English new wave band (1977–1983)

Toyah was an English new wave band fronted by namesake Toyah Willcox between 1977 and 1983. The only other consistent band member throughout this period was Joel Bogen, Willcox's principal co-writer and guitarist.

==Background ==
Back in the National Theatre, when she was 18, Toyah Willcox felt that was the right environment for her to work out how to put a band together: the theatre was full of musicians as well as actors. "Through a series of coincidences I just got involved in a punk band and that was purely from asking around y’know 'Has anybody got a band, does anyone need a singer?'" she remembered. First Toyah ended up in a punk band from Golders Green, which used to rehearse at Golders Green cemetery and even did a few gigs there.
"The leader of the band was a man called Glen Marks and his father ran Golders Green cemetery. I remember because Marc Bolan died during this period and we hid in one of the gatehouses to watch the funeral. And we went off and we did terrible gigs, I mean really bad gigs and I was a really bad singer and a performer at that point coz ... I was ... it meant so much to me that I was permanently nervous and I’d walk on stage and just become a jibbering wreck and hide behind a kind of ugly bravado, there was no craft there or anything. So I remember we played the Dagenham Ford Motorworks and we played youth clubs all over the place and I realised this was going nowhere fast."
 It was Glen Marks, though, who in 1976 introduced Toyah to a protege who was at his school called Joel Bogen, whom she described later as "a very accomplished musician", by far the most accomplished musician that she had met at that time. With Bogen she struck up a writing partnership. In the beginning they met only on Sundays to write songs and answer ads from the NME. Then they joined with a keyboard player called Pete Bush who had a music room in his house in Totteridge where three of them could rehearse. Slowly the band came together "from friends of friends of friends".

== The band Toyah ==
In June 1977, the band played their first gig without a name or a bass player. After several line-up changes, they spent a brief period under the name Ninth Illusion, without recording any music. In the beginning of 1978 they met again and the idea of Toyah the band was born. Bogen auditioned several musicians and chose Pete Bush (keyboards), Dave Robin (drums), and Windy Miller (bass), quartet quickly taking their name from their unusual vocalist and figurehead. Influences on the band included Kraftwerk, Devo, Pere Ubu, the Human League, Julian Cope and Orchestral Manoeuvres in the Dark.

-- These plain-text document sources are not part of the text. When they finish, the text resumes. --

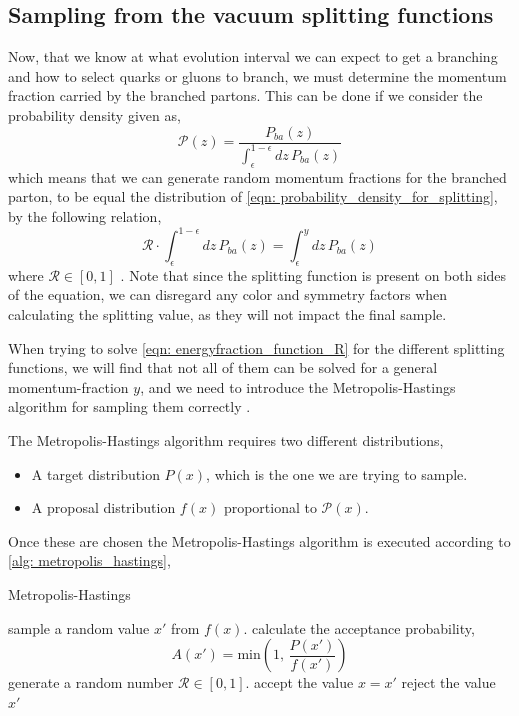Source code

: \documentclass[main.tex]{subfiles}
\begin{document}
\subsection{Sampling from the vacuum splitting functions}\label{sec: metropolis_hastings}
Now, that we know at what evolution interval we can expect to get a branching and how to select quarks or gluons to branch, we must determine the momentum fraction carried by the branched partons.
This can be done if we consider the probability density given as,
\begin{equation}\label{eqn: probability_density_for_splitting}
    \mathcal{P}(z) = \frac{ P_{ba}(z)}{\int_\epsilon^{1-\epsilon} dz \, P_{ba}(z)}
\end{equation}
which means that we can generate random momentum fractions for the branched parton, to be equal the distribution of \eqref{eqn: probability_density_for_splitting}, by the following relation,
\begin{equation}\label{eqn: energyfraction_function_R}
    \mathcal{R} \cdot \int_\epsilon^{1-\epsilon} dz \, P_{ba}(z) = \int_\epsilon^{y}dz \, P_{ba}(z)
\end{equation}
where \(\mathcal{R}\in [0,1]\) \cite{ellis_stirling_webber_1996}. Note that since the splitting function is present on both sides of the equation, we can disregard any color and symmetry factors when calculating the splitting value, as they will not impact the final sample.

When trying to solve \autoref{eqn: energyfraction_function_R} for the different splitting functions, we will find that not all of them can be solved for a general momentum-fraction \(y\), and we need to introduce the Metropolis-Hastings algorithm for sampling them correctly \cite{MCMC_andrieu2003}.

The Metropolis-Hastings algorithm requires two different distributions,
\begin{itemize}
    \item A target distribution \(P(x)\), which is the one we are trying to sample.
    \item A proposal distribution \(f(x)\) proportional to \(\mathcal{P}(x)\).
\end{itemize}
Once these are chosen the Metropolis-Hastings algorithm is executed according to \autoref{alg: metropolis_hastings},
\begin{center}
\begin{minipage}{.8\linewidth}
\begin{algorithm}[H]
\caption{Metropolis-Hastings}
\label{alg: metropolis_hastings}
\begin{algorithmic}[1]
    \State sample a random value \(x'\) from \(f(x)\).
    \State calculate the acceptance probability, \[A(x') = \text{min} \left(1, \, \frac{P(x')}{f(x')}\right)\]
    \State generate a random number \(\mathcal{R}\in [0,1]\).
        \Statey accept the value \(x = x'\)
        \Statey reject the value \(x'\)
    \EndIf
\end{algorithmic}
\end{algorithm}
\end{minipage}
\end{center}
\end{document}
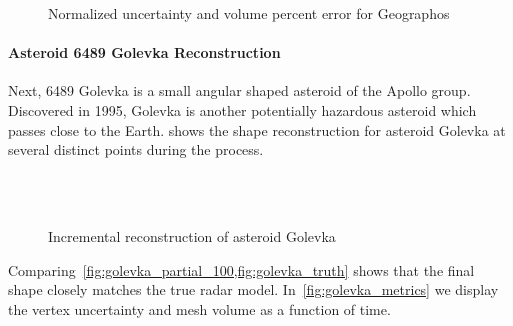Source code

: \documentclass[smallextended]{svjour3}       %
\begin{document}
\begin{figure}[htbp]
    \centering
    
    \caption{Normalized uncertainty and volume percent error for Geographos\label{fig:geographos_metrics}}
\end{figure}

\paragraph{Asteroid \num{6489} Golevka Reconstruction} 
Next, \num{6489} Golevka is a small angular shaped asteroid of the Apollo group.
Discovered in \num{1995}, Golevka is another potentially hazardous asteroid which passes close to the Earth.
 shows the shape reconstruction for asteroid Golevka at several distinct points during the process.
\begin{figure}[htbp]
    \centering
    \\%

    \\%

    \caption[Asteroid Golevka incremental reconstruction]{Incremental reconstruction of asteroid Golevka~\label{fig:golevka_reconstruction}}
\end{figure}
Comparing~\cref{fig:golevka_partial_100,fig:golevka_truth} shows that the final shape closely matches the true radar model.
In~\cref{fig:golevka_metrics} we display the vertex uncertainty and mesh volume as a function of time.
\end{document}
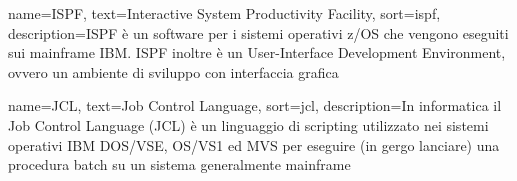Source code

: {
    name=ISPF,
    text=Interactive System Productivity Facility,
    sort=ispf,
    description={ISPF è un software per i sistemi operativi z/OS che vengono eseguiti sui mainframe IBM. ISPF inoltre è un User-Interface Development Environment, ovvero un ambiente di sviluppo con interfaccia grafica}
}




{
    name=JCL,
    text=Job Control Language,
    sort=jcl,
    description={In informatica il Job Control Language (JCL) è un linguaggio di scripting utilizzato nei sistemi operativi IBM DOS/VSE, OS/VS1 ed MVS per eseguire (in gergo lanciare) una procedura batch su un sistema generalmente mainframe}
}





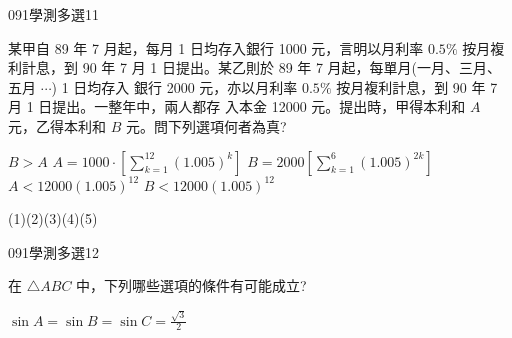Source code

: \begin{QUESTIONS}
\begin{QUESTION}
    \end{QUESTION}
    \begin{QUESTION}
        \begin{ExamInfo}{091}{學測}{多選}{11}
        \end{ExamInfo}
        \begin{ExamAnsRateInfo}{16}{30}{12}{6}
        \end{ExamAnsRateInfo}
        \begin{QBODY}
            某甲自 89 年 7 月起，每月 1 日均存入銀行 1000 元，言明以月利率 $0.5\%$ 按月複利計息，到 90 年 7 月 1 日提出。某乙則於 89 年 7 月起，每單月(一月、三月、五月 $\cdots$) 1 日均存入 銀行 2000 元，亦以月利率 $0.5\%$ 按月複利計息，到 90 年 7 月 1 日提出。一整年中，兩人都存 入本金 12000 元。提出時，甲得本利和 $A$ 元，乙得本利和 $B$ 元。問下列選項何者為真? 
            \begin{QOPS} 
                \QOP $B>A$ 
                \QOP $A= 1000\cdot [\sum_{k=1}^{12} (1.005)^k ]$ 
                \QOP $B= 2000 [\sum_{k=1}^{6} (1.005)^{2k}] $ 
                \QOP $A< 12000 (1.005)^{12}$  
                \QOP $B< 12000 (1.005)^{12}$
            \end{QOPS}
        \end{QBODY}
        \begin{QFROMS}
        \end{QFROMS}
        \begin{QTAGS}\end{QTAGS}
        \begin{QANS}
            (1)(2)(3)(4)(5)
        \end{QANS}
        \begin{QSOLLIST}
        \end{QSOLLIST}
        \begin{QEMPTYSPACE}
        \end{QEMPTYSPACE}
    \end{QUESTION}
    \begin{QUESTION}
        \begin{ExamInfo}{091}{學測}{多選}{12}
        \end{ExamInfo}
        \begin{ExamAnsRateInfo}{36}{67}{29}{12}
        \end{ExamAnsRateInfo}
        \begin{QBODY}
            在 $\triangle ABC$ 中，下列哪些選項的條件有可能成立?
            \begin{QOPS} 
                \QOP $\sin A=\sin B= \sin C= \frac{\sqrt{3}}{2}$ 

\end{QOPS}
\end{QBODY}
\end{QUESTION}
\end{QUESTIONS}
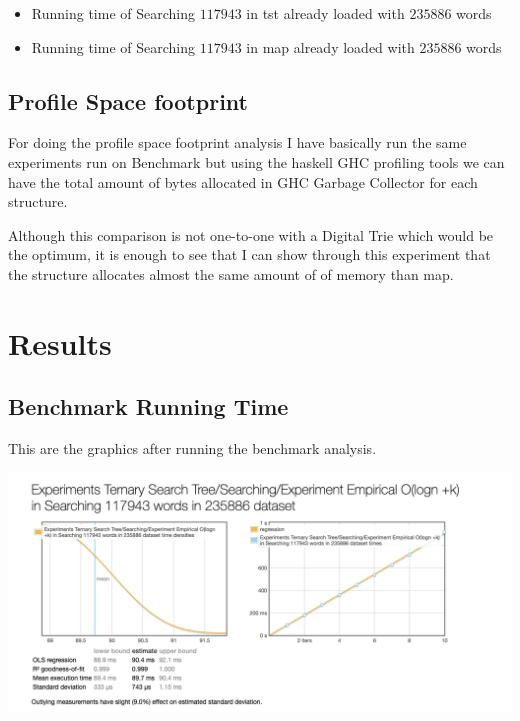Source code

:\documentclass[12pt, a4paper]{article}
\begin{document}
\begin{itemize}
  \item Running time of Searching $117943$ in \acrshort{tst} already loaded with $235886$ words
  \item Running time of Searching $117943$ in \acrshort{map} already loaded with $235886$ words
\end{itemize}

\subsection{Profile Space footprint}
For doing the profile space footprint analysis I have basically run the same experiments run on Benchmark but using the \acrshort{haskell} GHC profiling tools we can have the total amount of bytes allocated in GHC Garbage Collector for each structure.

Although this comparison is not one-to-one with a Digital Trie which would be the optimum, it is enough to see that I can show through this experiment that the structure allocates almost the same amount of of memory than \acrshort{map}.

\section{Results}
\subsection{Benchmark Running Time}
This are the graphics after running the benchmark analysis.

\begin{minipage}[t]{\linewidth}
  \includegraphics[width=\textwidth]{tst_bench}
  \captionsetup{type=figure}
  \label{fig:tst_bench}
\end{minipage}
\end{document}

Toyah debuted in Barnet's pub Duke of Lancaster on 27 June, and gave three more concerts in London. On 13 July, the band performed at Young Vic Festival. The band began to record early demos in Willcox's converted warehouse called Mayhem – which comprised offices, recording and rehearsal rooms for many young bands on the London scene of the time.

Early demos recorded during 1978 included songs called "Mother", "Hunger Hill", "Eyes", "Computers", "Gaoler", "Waiting", "Danced", "Neon Womb", "Problem Child", "Little Boy" and "Israel", several of which would make it onto the band's early releases, and several others would emerge on the later rarities compilation Mayhem in 1985. And then a record company offered them a contract. In 1980 Willcox remembered:
"Two years ago we did a gig at the theatre called the ICA theatre and we got amazing reviews for it. The week the reviews came out we had a phone call from Germany and at the time I was making Quadrophenia, I had to rush down to London, do a quick rehearsal for this record company called Safari. They asked us to sign there and then. It meant we could become professional, we'd have regular money coming in, we could do more concerts and things. I wasn't excited because I was worried about record companies being a bit tough and things like that. So now we've had two years experience, we know our capabilities. We know where we want to go and it’s all thanks to Safari allowing us to grow within our own time."

In July 1979, Safari released the band's debut single "Victims of the Riddle", described by the NME as "a remarkably listenable slice of paranoia and macabre". Alongside Willcox, Bogen, and Bush, it featured Mark Henry (bass guitar) and Steve Bray (drums). "Once we were signed I really loved every moment of what happened. We were making a demo virtually once a month, we had to continually produce music, and that was great, because it gave the band focus, it made us feel really good, it put on a retainer 30 quid a week so we felt as if we were employed…", Willcox remembered. The band's next release was an EP marketed as an "Alternate Play" record by their label, entitled Sheep Farming In Barnet, which came out in August 1979 as a six track EP and a full album. The band followed this up with another non-album single, "Bird in Flight / Tribal Look", and their full-length album The Blue Meaning (1980) (No. 40 UK Albums Chart) which one reviewer described as "Patti Smith on speed", another – as "Patti Smith off speed".

===Commercial success===
Following Willcox's appearance as punk musician Toola in an episode of the UK TV series Shoestring, ATV filmed the band during this period, both off-stage and on. The result was a hit documentary watched by 10 million viewers, propelling Toyah into the mainstream, and the live album Toyah! Toyah! Toyah! (1980) at No. 22 in the UK Albums Chart.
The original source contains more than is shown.